EXTRACTED MATERIAL below:

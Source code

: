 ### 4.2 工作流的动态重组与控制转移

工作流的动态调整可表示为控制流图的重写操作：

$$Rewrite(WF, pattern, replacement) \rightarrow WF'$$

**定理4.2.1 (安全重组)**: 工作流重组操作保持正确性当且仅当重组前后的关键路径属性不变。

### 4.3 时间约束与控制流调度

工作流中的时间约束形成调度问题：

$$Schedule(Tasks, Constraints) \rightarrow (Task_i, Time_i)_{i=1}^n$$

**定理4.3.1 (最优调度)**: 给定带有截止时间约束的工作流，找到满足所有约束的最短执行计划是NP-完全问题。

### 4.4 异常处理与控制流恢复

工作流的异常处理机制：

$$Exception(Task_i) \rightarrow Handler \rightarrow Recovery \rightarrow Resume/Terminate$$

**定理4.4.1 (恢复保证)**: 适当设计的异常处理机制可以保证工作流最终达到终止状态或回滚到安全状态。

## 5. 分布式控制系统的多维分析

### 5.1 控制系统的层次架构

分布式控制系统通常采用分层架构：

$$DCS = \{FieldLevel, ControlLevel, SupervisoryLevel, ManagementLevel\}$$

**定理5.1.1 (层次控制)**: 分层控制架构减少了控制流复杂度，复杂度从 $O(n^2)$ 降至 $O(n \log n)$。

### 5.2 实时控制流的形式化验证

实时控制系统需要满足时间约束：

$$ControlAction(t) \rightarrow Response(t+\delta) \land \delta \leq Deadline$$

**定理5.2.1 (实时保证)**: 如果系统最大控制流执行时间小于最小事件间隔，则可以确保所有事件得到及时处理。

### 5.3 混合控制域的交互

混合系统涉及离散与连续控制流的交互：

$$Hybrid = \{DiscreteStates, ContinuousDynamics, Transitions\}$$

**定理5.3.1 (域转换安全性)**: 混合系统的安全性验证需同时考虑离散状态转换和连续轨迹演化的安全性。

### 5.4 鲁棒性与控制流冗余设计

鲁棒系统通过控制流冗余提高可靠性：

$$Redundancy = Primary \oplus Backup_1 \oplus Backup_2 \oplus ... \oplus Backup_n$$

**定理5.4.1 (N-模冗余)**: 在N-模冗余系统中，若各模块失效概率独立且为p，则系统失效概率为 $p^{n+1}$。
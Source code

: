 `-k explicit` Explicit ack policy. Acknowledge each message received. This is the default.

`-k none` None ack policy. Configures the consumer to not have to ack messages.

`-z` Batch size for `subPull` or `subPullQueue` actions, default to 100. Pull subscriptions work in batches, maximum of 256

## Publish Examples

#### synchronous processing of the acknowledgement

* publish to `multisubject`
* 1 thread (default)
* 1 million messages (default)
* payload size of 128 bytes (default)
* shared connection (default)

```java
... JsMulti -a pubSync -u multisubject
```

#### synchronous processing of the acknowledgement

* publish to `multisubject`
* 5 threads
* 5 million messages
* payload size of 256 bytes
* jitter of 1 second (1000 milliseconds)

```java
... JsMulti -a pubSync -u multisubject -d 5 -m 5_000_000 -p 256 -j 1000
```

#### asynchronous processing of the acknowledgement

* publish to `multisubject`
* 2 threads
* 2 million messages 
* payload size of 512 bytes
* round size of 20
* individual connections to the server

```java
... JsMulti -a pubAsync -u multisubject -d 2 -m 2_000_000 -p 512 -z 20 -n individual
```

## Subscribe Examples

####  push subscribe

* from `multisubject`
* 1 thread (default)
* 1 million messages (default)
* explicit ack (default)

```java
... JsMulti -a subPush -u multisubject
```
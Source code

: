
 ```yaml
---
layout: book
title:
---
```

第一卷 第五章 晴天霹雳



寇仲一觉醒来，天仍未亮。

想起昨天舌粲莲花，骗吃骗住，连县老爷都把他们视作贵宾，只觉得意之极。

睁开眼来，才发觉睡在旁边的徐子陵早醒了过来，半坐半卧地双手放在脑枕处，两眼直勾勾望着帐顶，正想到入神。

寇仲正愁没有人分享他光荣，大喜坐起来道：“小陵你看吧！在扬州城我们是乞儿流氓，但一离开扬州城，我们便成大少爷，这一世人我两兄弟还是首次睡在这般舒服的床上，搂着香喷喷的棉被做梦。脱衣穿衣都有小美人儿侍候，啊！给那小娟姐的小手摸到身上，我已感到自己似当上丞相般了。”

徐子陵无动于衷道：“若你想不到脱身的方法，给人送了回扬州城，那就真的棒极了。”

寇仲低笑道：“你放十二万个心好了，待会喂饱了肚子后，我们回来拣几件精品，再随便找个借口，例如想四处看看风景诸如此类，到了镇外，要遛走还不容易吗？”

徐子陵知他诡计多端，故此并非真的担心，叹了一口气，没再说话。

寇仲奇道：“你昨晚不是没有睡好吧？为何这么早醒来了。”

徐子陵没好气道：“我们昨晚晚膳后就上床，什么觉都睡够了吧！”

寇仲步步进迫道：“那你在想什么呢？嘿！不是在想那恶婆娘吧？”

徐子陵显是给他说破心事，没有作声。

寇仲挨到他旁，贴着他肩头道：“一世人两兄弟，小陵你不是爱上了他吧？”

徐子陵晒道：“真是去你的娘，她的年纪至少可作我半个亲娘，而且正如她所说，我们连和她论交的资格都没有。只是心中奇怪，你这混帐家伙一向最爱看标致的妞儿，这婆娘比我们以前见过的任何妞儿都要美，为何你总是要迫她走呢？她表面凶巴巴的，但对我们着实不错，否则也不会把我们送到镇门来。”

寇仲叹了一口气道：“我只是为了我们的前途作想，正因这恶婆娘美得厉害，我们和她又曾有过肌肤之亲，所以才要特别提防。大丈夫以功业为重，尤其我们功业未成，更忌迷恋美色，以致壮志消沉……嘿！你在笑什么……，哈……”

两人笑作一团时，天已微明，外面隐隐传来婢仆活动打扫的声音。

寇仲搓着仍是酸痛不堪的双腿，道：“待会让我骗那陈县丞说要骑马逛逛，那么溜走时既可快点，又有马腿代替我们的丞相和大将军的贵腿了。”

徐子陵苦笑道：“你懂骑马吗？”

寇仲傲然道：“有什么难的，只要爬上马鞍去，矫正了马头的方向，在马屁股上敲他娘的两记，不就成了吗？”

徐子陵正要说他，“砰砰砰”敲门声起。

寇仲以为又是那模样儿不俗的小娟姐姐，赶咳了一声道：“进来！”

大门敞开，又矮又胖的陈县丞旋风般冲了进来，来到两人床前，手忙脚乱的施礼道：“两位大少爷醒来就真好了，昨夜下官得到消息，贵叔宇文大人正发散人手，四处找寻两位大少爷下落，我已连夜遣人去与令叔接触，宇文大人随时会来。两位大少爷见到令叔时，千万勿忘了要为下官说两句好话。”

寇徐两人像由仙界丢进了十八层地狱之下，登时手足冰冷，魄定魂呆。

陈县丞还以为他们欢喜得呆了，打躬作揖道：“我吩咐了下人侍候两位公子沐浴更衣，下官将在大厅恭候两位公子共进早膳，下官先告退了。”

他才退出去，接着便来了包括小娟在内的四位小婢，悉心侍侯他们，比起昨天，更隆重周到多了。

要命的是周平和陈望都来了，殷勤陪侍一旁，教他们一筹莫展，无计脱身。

End of EXTRACTED MATERIAL.

WHAT YOU SHOULD DO – Lines from the one that contains "寇徐两人像由仙界丢进了十八层地狱之下，登时手足冰冷，魄定魂呆。" through the final line of the entries must be duplicated exactly, and no other lines.

SOLUTION TO THE EXERCISE –
寇徐两人像由仙界丢进了十八层地狱之下，登时手足冰冷，魄定魂呆。

陈县丞还以为他们欢喜得呆了，打躬作揖道：“我吩咐了下人侍候两位公子沐浴更衣，下官将在大厅恭候两位公子共进早膳，下官先告退了。”

他才退出去，接着便来了包括小娟在内的四位小婢，悉心侍侯他们，比起昨天，更隆重周到多了。

要命的是周平和陈望都来了，殷勤陪侍一旁，教他们一筹莫展，无计脱身。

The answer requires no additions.